While detectives may be able to obtain a search warrant, take evidence from a house and file criminal charges, success in challenging a search warrant often leads to a reduction or dismissal of charges.

If detectives misled the judge who signed the warrant by providing false facts or if they didn’t quite know what they had at the time, a trial judge can nix the search warrant after the fact, which typically eliminates the evidence that was collected.

This is another reason to never make statements or admissions to police, as you never know what evidence will be in play at trial. If evidence is suppressed after motions by a defense attorney, but the defendant confessed, the prosecution could still attempt to go to trial. If there is no statement and no evidence, there is no case.

In the Bridgewater State case, Patrick McGirr, 20, of East Longmeadow, Tyler Trainor, 21, of Saugus, Eric Eldred, 21, of Methuen and Bradley Head, 21, of Ashby, were arrested. The state believes McGirr was the “ringleader” and he was held on $25,000 bail after an arraignment in Brockton District Court. Bail for the others was between $1,5000 and $2,500.
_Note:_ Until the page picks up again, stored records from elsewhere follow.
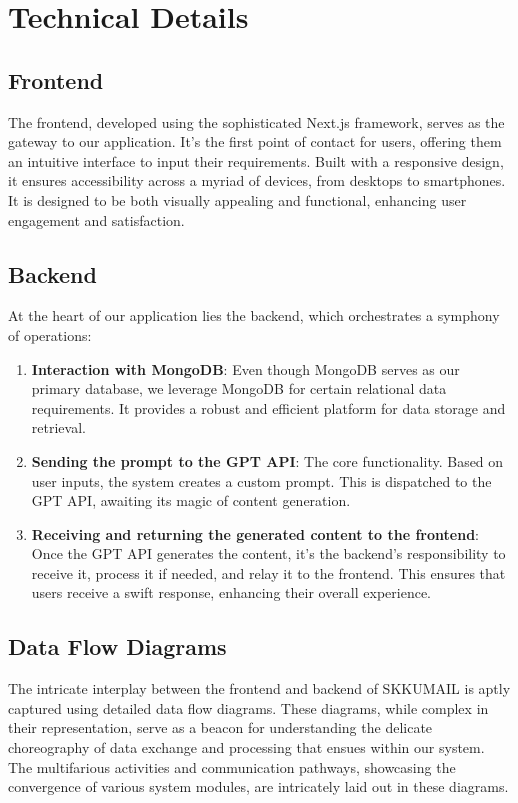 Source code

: \documentclass[12pt]{article}
\begin{document}
\section{Technical Details}

\subsection{Frontend}
The frontend, developed using the sophisticated Next.js framework, serves as the gateway to our application. It's the first point of contact for users, offering them an intuitive interface to input their requirements. Built with a responsive design, it ensures accessibility across a myriad of devices, from desktops to smartphones. It is designed to be both visually appealing and functional, enhancing user engagement and satisfaction.

\subsection{Backend}
At the heart of our application lies the backend, which orchestrates a symphony of operations:

\begin{enumerate}
	\item \textbf{Interaction with MongoDB}: Even though MongoDB serves as our primary database, we leverage MongoDB for certain relational data requirements. It provides a robust and efficient platform for data storage and retrieval.
	      	          
	\item \textbf{Sending the prompt to the GPT API}: The core functionality. Based on user inputs, the system creates a custom prompt. This is dispatched to the GPT API, awaiting its magic of content generation.
	      	          
	\item \textbf{Receiving and returning the generated content to the frontend}: Once the GPT API generates the content, it's the backend's responsibility to receive it, process it if needed, and relay it to the frontend. This ensures that users receive a swift response, enhancing their overall experience.
\end{enumerate}

\subsection{Data Flow Diagrams}

The intricate interplay between the frontend and backend of SKKUMAIL is aptly captured using detailed data flow diagrams. These diagrams, while complex in their representation, serve as a beacon for understanding the delicate choreography of data exchange and processing that ensues within our system. The multifarious activities and communication pathways, showcasing the convergence of various system modules, are intricately laid out in these diagrams. 
\end{document}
Police have alleged the group was selling drugs such as marijuana to cocaine and Perc30 out of their off-campus apartment. Police said they investigated for the last month before making the arrests.

Investigators stopped McGirr’s vehicle recently after obtaining a search warrant for it. Detectives said they found one ounce of marijuana and 10 Oxycodone pills inside a hidden compartment. Police then searched the apartment and allegedly found cocaine, Oxycodone pills, marijuana, $7,000, a heat sealer, digital scale and other evidence the police believe were related to drug dealing.

The news article doesn’t state why detectives searched the home after searching the vehicle. The Easton Journal reports that detectives had a search warrant for the apartment as well. The arrests were made by the WEB Task Force run by officers from Bridgewater, Bridgewater State University, East Bridgewater, West Bridgewater and Whitman.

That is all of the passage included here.